TASK REQUIREMENTS: Write out every line from the listing below where the string "atlassian" is found.
* * * *
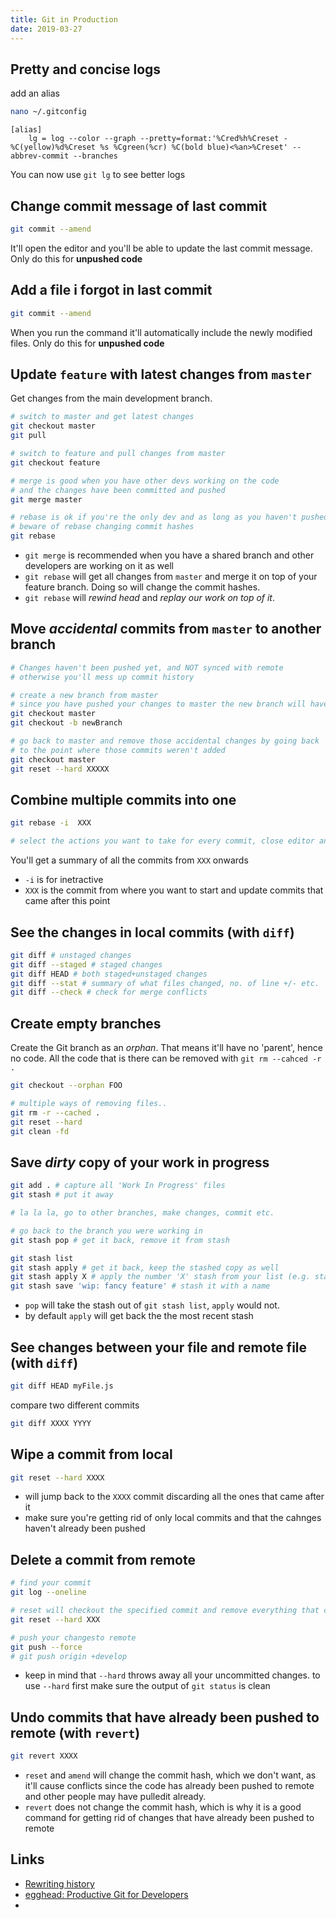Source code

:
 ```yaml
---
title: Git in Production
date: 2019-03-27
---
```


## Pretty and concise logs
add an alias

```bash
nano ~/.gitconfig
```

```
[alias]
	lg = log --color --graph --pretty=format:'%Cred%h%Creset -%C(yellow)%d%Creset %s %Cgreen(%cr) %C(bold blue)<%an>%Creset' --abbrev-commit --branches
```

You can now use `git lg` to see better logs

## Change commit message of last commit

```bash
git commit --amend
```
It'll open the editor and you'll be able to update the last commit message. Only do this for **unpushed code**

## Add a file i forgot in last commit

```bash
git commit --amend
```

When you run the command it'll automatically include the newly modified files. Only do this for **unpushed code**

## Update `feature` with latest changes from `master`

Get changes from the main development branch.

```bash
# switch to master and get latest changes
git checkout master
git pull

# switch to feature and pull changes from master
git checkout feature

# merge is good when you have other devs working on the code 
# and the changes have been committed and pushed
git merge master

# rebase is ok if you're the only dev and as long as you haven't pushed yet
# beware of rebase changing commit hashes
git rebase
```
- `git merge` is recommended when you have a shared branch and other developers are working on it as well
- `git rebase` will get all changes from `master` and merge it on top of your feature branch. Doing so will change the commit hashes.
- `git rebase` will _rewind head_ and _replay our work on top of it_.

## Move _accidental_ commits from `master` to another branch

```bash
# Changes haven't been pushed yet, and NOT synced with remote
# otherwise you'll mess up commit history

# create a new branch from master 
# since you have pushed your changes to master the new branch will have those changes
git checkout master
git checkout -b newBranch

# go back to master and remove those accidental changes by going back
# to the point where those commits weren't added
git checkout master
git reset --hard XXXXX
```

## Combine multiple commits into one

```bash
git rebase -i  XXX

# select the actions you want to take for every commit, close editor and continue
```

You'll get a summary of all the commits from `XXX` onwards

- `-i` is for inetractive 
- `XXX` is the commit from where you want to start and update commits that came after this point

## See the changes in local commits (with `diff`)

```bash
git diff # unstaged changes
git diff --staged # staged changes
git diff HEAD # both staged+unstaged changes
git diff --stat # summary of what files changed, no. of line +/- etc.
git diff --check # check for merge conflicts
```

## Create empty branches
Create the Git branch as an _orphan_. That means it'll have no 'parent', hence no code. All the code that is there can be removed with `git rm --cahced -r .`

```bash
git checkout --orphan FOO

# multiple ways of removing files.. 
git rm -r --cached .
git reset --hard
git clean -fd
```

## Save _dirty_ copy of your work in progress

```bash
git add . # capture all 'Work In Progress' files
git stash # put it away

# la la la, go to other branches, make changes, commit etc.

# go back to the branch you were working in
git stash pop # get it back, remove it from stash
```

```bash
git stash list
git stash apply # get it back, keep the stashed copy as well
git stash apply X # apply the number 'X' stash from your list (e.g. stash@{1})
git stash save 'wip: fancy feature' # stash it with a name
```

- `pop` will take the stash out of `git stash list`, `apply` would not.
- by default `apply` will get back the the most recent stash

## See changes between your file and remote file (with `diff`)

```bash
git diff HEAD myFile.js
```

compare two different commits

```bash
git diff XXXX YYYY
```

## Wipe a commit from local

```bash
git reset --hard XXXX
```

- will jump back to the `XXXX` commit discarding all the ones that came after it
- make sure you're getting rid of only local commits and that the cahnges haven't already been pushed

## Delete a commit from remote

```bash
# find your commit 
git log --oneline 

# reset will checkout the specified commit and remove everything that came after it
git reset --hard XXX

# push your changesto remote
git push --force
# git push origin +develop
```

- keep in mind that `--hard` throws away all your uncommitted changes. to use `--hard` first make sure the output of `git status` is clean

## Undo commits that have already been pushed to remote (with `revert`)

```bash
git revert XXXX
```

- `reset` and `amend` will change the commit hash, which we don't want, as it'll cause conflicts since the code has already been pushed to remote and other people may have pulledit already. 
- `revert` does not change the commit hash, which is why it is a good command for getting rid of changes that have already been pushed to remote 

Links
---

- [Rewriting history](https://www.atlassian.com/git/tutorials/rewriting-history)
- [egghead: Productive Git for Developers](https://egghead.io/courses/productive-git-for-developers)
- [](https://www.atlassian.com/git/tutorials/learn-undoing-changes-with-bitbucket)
* * * *
COMPLETED TASK:
- [Rewriting history](https://www.atlassian.com/git/tutorials/rewriting-history)
- [](https://www.atlassian.com/git/tutorials/learn-undoing-changes-with-bitbucket)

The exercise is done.